Mohon tunggu...
Ermansyah R. Hindi
Ermansyah R. Hindi Mohon Tunggu... Lainnya - Free Writer, ASN

Bacalah!

Selanjutnya

Tutup

Diary

Momok Pasca-Jamaah Islamiyah sebagai Bukti Bahwa Moderasi Beragama Belum Selesai

22 Juli 2024   17:59 Diperbarui: 20 September 2024   18:07 147
+
Laporkan Konten
Laporkan Akun
Kompasiana adalah platform blog. Konten ini menjadi tanggung jawab bloger dan tidak mewakili pandangan redaksi Kompas.
Lihat foto
Ermansyah R. Hindi - Dokpri

Belum lama berselang, Jamaah Islamiyah (JI) menyatakan dirinya bubar. Kita telah menyimak di media tentang buyarnya Jamaah Islamiyah dengan tanda curiga dan masih ada dugaan yang lain. Terlepas dari kewasapadaan, tanda zaman kita diantaranya adalah pelepasan dan penolakan berupa obyek dan aura kekerasan.

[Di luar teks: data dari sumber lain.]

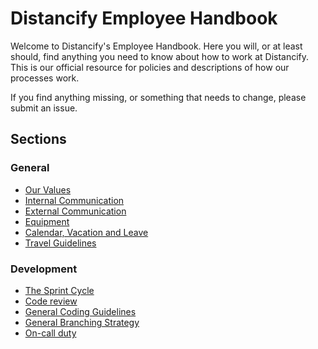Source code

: # Distancify Employee Handbook

Welcome to Distancify's Employee Handbook. Here you will, or at least should, find anything you need to know about how to work at Distancify. This is our official resource for policies and descriptions of how our processes work.

If you find anything missing, or something that needs to change, please submit an issue.

## Sections

### General

* [Our Values](https://github.com/distancify/handbook/blob/master/our-values.md)
* [Internal Communication](https://github.com/distancify/handbook/blob/master/internal-communication.md)
* [External Communication](https://github.com/distancify/handbook/blob/master/external-communication.md)
* [Equipment](https://github.com/distancify/handbook/blob/master/equipment.md)
* [Calendar, Vacation and Leave](https://github.com/distancify/handbook/blob/master/calendar-vacation-and-leave.md)
* [Travel Guidelines](https://github.com/distancify/handbook/blob/master/travel-guidelines.md)

### Development

* [The Sprint Cycle](https://github.com/distancify/handbook/blob/master/the-sprint-cycle.md)
* [Code review](https://github.com/distancify/handbook/blob/master/code-review.md)
* [General Coding Guidelines](https://github.com/distancify/handbook/blob/master/general-coding-guidelines.md)
* [General Branching Strategy](https://github.com/distancify/handbook/blob/master/branching-strategy.md)
* [On-call duty](https://github.com/distancify/handbook/blob/master/on-call-duty.md)
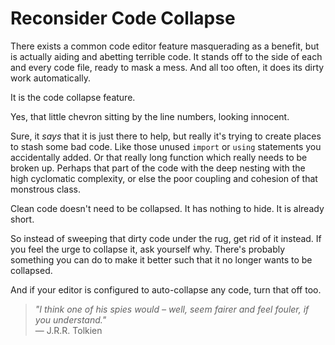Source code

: # Reconsider Code Collapse

There exists a common code editor feature masquerading as a benefit, but is actually aiding and abetting terrible code.
It stands off to the side of each and every code file, ready to mask a mess.
And all too often, it does its dirty work automatically.

It is the code collapse feature.

Yes, that little chevron sitting by the line numbers, looking innocent.

Sure, it _says_ that it is just there to help, but really it's trying to create places to stash some bad code.
Like those unused `import` or `using` statements you accidentally added.
Or that really long function which really needs to be broken up.
Perhaps that part of the code with the deep nesting with the high cyclomatic complexity,
or else the poor coupling and cohesion of that monstrous class.

Clean code doesn't need to be collapsed.
It has nothing to hide.
It is already short.

So instead of sweeping that dirty code under the rug, get rid of it instead.
If you feel the urge to collapse it, ask yourself why.
There's probably something you can do to make it better such that it no longer wants to be collapsed.

And if your editor is configured to auto-collapse any code, turn that off too.

> _"I think one of his spies would &ndash; well, seem fairer and feel fouler, if you understand."_
> <br/>&mdash; J.R.R. Tolkien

Kita juga telah diberitahukan, bahwa apapun bentuk teror dari kelompok garis keras manapun akan memproduksi ketakutan luas biasa. Wujud teror melipatgandakan "bom bunuh diri," serangan bom dan senjata lainnya.

Bom bunuh diri sebagai mekanisme sangat menantang maut. Ia sungguh-sungguh sebuah mesin pembunuh di sekitar kita bagai momok.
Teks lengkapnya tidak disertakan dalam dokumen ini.